Em Negra Efigênia, paixão do senhor branco é nos permitido, de início, vislumbrar vasta e grandiosa paisagem por vezes patética de desconcertante, brutal e inumana, mas sempre enriquecida por conteúdos líricos da vida brasileira em que os escravos, no seu labor inútil, deveras espantoso, relembravam as gravuras de Holbein, reproduzindo quadros da velha França feudal, de lavradores a conduzir charruas pelos campos verdes, ligeiramente excitados pelo vigor poderoso do outono para as quais George Sand, a baronesa Dudevant, endereçava sentidas e comovedoras palavras.

[...]

Profundamente exatos e terrivelmente dolorosos os acontecimentos narrados por Anajá Caetano acerca da vida dos escravos ao sopé das “Casas-Grandes”, dentro e ao redor das senzalas, na labuta dos campos e nos suplícios dos troncos instalados nas glebas de cultivo, à maneira de sinistros pelourinhos.

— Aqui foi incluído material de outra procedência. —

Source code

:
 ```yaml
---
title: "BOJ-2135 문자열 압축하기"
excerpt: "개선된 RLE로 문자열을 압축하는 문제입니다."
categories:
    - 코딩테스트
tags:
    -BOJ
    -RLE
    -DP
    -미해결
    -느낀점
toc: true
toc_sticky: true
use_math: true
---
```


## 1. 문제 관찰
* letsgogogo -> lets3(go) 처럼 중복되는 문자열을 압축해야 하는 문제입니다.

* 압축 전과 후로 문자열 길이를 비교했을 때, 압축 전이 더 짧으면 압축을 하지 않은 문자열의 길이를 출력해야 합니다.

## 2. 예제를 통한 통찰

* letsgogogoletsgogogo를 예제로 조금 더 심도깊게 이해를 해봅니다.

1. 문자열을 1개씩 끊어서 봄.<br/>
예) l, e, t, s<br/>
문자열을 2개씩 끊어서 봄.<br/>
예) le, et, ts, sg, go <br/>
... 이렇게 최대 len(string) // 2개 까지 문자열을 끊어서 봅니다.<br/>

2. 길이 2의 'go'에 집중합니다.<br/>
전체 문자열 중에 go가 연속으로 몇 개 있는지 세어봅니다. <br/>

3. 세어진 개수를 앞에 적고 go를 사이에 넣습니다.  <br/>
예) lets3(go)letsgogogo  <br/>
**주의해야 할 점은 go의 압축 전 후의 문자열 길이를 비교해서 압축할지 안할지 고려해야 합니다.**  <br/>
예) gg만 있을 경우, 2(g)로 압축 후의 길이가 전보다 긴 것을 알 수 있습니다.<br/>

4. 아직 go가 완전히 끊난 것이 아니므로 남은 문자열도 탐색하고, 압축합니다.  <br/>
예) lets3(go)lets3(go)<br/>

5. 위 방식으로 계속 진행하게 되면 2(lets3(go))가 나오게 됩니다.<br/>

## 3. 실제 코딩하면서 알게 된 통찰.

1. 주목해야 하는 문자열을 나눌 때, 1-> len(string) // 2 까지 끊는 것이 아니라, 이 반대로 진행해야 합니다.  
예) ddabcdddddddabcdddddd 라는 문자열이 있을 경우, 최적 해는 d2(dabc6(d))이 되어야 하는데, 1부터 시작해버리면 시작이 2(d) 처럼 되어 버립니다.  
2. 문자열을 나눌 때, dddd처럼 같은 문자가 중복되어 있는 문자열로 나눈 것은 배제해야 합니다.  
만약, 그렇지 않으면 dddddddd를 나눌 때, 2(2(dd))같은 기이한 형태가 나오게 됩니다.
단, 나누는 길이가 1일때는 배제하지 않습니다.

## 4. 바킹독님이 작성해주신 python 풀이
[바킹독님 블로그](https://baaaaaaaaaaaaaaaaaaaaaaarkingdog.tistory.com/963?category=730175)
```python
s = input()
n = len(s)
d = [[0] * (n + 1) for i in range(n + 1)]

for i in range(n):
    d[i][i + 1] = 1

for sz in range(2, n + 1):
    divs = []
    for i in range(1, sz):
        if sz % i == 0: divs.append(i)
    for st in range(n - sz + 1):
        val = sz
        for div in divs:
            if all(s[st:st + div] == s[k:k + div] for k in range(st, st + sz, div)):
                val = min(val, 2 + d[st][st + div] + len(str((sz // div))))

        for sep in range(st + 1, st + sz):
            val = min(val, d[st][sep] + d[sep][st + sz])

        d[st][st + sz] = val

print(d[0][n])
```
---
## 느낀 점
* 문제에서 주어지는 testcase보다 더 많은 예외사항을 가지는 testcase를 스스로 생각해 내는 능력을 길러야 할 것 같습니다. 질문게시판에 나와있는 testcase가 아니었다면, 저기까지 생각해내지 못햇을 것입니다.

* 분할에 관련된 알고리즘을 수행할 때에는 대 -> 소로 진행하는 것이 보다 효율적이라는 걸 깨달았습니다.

Coronel Galdino, dona Sinhá e capitão João encarnam bem o papel do “homem rico”. Tião, Bendita e negra Efigênia o dos “Homens de Trabalho” de que nos fala, com tamanha amargura, a autora de Valentina, Lúcia Aurora Dupin.

Carece dizer que há ainda os personagens que simbolizam a virtude sem mácula, o bom senso, enfim, o lado humanitário das criaturas perdidas nos socavões da vida e que, na arguta criação de Anajá Caetano, estão espiritualizadas nas figuras corajosas e obstinadas do padre Thomás, Antônio Bento e capataz Juliano. Romance assim escrito com tal força, cujos ingredientes são as próprias precariedades contidas nas vicissitudes humanas, está fadado a calar fundo nos corações e na inteligência dos homens esclarecidos da nossa Pátria. Talvez Anajá Caetano, na sua pureza e simplicidade, não desejasse tanto. Daí a razão por que não encontraremos nas páginas de Negra Efigênia, paixão do senhor branco aqueles salpicos de sarcasmo nem a mais leve galhofa, com intuito de abrandar as duras e verrumosas descrições do romance, mesmo porque a época por ela focalizada não era para brincadeiras. Contudo, o leitor há de encontrar aqui e ali despretensiosos laivos de ironia, quase imperceptíveis, delicados, sutis mesmo, com que a autora, na sua singeleza, pretendeu atenuar a intensidade dramática a que os leitores estariam sujeitos a experimentar.

Além do que, nos seja justo ressaltar, há nas páginas, impregnadas de dor e de esperança, uma sublime mensagem de otimismo e de fé nos destinos da Humanidade, a atuar, por assim dizer, como um convite à meditação, excitando as gerações dos nossos dias.

O importante desta verdade, porém, é que saibamos interpretá-la diante da grandeza do momento histórico que atravessamos, oferecendo-a ao povo, tangido pelas suas aspirações de luta, de justiça e de progresso, abalado e estremecido que está, pelas mais saudáveis inquietações patrióticas.

Que se não configure nem se confine, por conseguinte, o grito desesperado da Negra Efigênia, paixão do senhor branco, nos estreitos limites de uma denúncia sem objetivos ou sem remédio.

É escusado dizê-lo. Enquanto houver um dos componentes da nossa comunidade, cuja sua imensa maioria permaneça excluída do contexto nacional, por força do analfabetismo que lhe acarreta, entre outros males, a sua falta de qualificação, a sua baixa renda “per capita”, o seu desestímulo à luta a ao labor edificante, o seu marginalismo, a sua miséria e a sua morte prematura, a voz das personagens a que se refere a romancista Anajá Caetano, que sofreram e batalharam com heroísmo e galhardia pela completa extinção do trabalho escravo em nosso País, continuará ferreteando a consciência coletiva dos homens desta Nação da América e a nossa sensibilidade de criaturas feitas à imagem e semelhança de Deus.